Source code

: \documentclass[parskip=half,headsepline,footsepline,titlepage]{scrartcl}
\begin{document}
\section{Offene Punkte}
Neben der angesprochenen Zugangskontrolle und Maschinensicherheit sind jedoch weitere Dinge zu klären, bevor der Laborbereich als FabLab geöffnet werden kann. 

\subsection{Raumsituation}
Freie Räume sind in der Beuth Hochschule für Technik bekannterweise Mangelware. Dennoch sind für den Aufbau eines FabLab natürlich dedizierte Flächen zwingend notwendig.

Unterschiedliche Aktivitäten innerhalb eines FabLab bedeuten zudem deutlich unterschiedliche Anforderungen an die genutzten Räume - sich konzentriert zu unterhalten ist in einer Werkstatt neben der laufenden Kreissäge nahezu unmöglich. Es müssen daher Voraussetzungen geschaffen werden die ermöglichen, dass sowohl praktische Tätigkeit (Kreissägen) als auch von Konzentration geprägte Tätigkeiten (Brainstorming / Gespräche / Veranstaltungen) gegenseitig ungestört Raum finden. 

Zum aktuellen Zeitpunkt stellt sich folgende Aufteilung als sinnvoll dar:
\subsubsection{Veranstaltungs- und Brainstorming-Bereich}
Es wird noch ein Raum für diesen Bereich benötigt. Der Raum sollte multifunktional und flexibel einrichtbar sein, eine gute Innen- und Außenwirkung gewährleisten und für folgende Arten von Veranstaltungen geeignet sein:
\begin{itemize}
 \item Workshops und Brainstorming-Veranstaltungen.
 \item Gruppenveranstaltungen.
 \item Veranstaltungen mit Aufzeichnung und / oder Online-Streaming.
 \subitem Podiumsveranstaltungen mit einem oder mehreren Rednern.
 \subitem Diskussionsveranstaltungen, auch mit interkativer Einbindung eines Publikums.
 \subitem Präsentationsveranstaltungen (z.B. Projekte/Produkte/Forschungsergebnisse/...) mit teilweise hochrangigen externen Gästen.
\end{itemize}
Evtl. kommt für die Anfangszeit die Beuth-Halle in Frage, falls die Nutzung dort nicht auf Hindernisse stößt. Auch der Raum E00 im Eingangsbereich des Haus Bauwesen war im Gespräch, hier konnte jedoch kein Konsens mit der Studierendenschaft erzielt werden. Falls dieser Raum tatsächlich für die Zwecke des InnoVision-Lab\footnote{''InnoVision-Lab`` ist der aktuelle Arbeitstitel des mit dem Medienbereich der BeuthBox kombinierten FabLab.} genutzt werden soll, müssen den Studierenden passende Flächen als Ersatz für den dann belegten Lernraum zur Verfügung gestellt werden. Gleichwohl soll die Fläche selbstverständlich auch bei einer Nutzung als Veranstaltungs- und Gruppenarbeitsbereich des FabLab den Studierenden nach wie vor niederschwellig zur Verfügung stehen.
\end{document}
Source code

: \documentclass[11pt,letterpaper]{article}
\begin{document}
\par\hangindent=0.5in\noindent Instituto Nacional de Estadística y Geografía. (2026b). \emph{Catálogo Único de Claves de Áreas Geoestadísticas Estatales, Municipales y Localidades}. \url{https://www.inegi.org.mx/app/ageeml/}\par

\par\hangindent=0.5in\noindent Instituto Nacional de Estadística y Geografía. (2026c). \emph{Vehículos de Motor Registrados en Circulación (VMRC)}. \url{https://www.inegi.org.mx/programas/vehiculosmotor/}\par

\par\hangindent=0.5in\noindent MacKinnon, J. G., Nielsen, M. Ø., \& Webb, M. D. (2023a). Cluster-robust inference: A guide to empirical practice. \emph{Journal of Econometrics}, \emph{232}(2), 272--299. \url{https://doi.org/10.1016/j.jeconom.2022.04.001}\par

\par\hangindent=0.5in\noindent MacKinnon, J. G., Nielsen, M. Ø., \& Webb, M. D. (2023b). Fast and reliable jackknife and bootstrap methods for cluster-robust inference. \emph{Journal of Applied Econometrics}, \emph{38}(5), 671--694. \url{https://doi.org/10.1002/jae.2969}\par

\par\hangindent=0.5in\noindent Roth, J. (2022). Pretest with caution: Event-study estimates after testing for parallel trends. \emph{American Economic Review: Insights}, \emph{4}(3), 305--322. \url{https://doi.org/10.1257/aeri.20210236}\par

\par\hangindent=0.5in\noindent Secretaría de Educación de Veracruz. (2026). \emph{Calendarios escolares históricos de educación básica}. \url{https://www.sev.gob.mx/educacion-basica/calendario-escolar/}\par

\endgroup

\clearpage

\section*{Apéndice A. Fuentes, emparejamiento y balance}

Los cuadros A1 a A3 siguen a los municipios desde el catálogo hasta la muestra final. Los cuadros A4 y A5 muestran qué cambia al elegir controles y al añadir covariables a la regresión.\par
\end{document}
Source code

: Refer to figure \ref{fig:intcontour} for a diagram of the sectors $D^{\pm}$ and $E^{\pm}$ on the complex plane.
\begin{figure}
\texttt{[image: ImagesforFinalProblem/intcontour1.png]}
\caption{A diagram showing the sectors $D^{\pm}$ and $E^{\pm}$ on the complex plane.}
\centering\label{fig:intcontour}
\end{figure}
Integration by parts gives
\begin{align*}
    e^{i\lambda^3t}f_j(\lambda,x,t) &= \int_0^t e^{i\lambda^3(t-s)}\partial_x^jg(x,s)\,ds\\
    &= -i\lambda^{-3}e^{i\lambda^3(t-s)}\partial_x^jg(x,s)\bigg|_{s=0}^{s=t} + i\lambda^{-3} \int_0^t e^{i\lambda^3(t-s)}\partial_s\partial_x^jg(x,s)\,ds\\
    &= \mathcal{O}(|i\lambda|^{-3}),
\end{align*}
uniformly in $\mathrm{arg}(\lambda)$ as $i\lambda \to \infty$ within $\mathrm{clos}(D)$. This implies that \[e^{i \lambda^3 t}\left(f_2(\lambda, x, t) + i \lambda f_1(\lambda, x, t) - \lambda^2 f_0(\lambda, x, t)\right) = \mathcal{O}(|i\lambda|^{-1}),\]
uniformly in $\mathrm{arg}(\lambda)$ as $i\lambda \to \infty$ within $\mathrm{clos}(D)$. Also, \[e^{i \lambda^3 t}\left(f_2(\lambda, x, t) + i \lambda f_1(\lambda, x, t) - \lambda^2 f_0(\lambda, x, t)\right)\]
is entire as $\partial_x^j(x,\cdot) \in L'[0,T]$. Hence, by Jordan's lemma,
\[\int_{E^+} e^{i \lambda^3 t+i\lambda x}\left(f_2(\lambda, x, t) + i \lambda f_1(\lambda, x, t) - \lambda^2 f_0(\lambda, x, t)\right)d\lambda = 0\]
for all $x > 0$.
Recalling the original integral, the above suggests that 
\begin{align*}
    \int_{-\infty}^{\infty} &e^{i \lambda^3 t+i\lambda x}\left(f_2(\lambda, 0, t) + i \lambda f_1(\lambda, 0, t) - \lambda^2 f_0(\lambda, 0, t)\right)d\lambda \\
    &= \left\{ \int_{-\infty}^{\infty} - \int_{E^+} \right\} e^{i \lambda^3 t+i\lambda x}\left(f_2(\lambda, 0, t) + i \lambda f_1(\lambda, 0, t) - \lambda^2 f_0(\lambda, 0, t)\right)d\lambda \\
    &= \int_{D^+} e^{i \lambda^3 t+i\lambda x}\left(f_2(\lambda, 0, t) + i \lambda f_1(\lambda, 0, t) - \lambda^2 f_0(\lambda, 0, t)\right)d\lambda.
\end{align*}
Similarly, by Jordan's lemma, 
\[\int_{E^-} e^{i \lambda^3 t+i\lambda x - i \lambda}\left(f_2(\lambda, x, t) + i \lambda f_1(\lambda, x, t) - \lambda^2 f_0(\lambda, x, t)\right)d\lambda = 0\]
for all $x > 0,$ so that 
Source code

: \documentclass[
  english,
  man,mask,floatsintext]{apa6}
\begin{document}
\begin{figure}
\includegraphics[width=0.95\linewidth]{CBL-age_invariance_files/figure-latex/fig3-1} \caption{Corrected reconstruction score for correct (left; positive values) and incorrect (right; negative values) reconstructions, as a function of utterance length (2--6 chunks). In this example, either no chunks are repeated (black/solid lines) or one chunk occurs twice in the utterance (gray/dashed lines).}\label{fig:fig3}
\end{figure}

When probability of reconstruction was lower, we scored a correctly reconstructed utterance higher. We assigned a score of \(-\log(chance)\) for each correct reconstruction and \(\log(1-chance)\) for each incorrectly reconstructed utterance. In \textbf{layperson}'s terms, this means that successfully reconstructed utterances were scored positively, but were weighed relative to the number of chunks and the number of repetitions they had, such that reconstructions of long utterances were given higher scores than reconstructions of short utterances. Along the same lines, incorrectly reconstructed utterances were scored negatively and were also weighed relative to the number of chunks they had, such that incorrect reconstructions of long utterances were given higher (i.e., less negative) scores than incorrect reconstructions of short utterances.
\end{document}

WORK ITEM » Only the lines above from the one with "Einbindung eines Publikums." up to and including the one with "M. D. (2023b)." should be repeated, exactly as written.

TASK RESULT »
 \subitem Diskussionsveranstaltungen, auch mit interkativer Einbindung eines Publikums.
 \subitem Präsentationsveranstaltungen (z.B. Projekte/Produkte/Forschungsergebnisse/...) mit teilweise hochrangigen externen Gästen.
\end{itemize}
Evtl. kommt für die Anfangszeit die Beuth-Halle in Frage, falls die Nutzung dort nicht auf Hindernisse stößt. Auch der Raum E00 im Eingangsbereich des Haus Bauwesen war im Gespräch, hier konnte jedoch kein Konsens mit der Studierendenschaft erzielt werden. Falls dieser Raum tatsächlich für die Zwecke des InnoVision-Lab\footnote{''InnoVision-Lab`` ist der aktuelle Arbeitstitel des mit dem Medienbereich der BeuthBox kombinierten FabLab.} genutzt werden soll, müssen den Studierenden passende Flächen als Ersatz für den dann belegten Lernraum zur Verfügung gestellt werden. Gleichwohl soll die Fläche selbstverständlich auch bei einer Nutzung als Veranstaltungs- und Gruppenarbeitsbereich des FabLab den Studierenden nach wie vor niederschwellig zur Verfügung stehen.
\end{document}
Source code

: \documentclass[11pt,letterpaper]{article}
\begin{document}
\par\hangindent=0.5in\noindent Instituto Nacional de Estadística y Geografía. (2026b). \emph{Catálogo Único de Claves de Áreas Geoestadísticas Estatales, Municipales y Localidades}. \url{https://www.inegi.org.mx/app/ageeml/}\par

\par\hangindent=0.5in\noindent Instituto Nacional de Estadística y Geografía. (2026c). \emph{Vehículos de Motor Registrados en Circulación (VMRC)}. \url{https://www.inegi.org.mx/programas/vehiculosmotor/}\par

\par\hangindent=0.5in\noindent MacKinnon, J. G., Nielsen, M. Ø., \& Webb, M. D. (2023a). Cluster-robust inference: A guide to empirical practice. \emph{Journal of Econometrics}, \emph{232}(2), 272--299. \url{https://doi.org/10.1016/j.jeconom.2022.04.001}\par

\par\hangindent=0.5in\noindent MacKinnon, J. G., Nielsen, M. Ø., \& Webb, M. D. (2023b). Fast and reliable jackknife and bootstrap methods for cluster-robust inference. \emph{Journal of Applied Econometrics}, \emph{38}(5), 671--694. \url{https://doi.org/10.1002/jae.2969}\par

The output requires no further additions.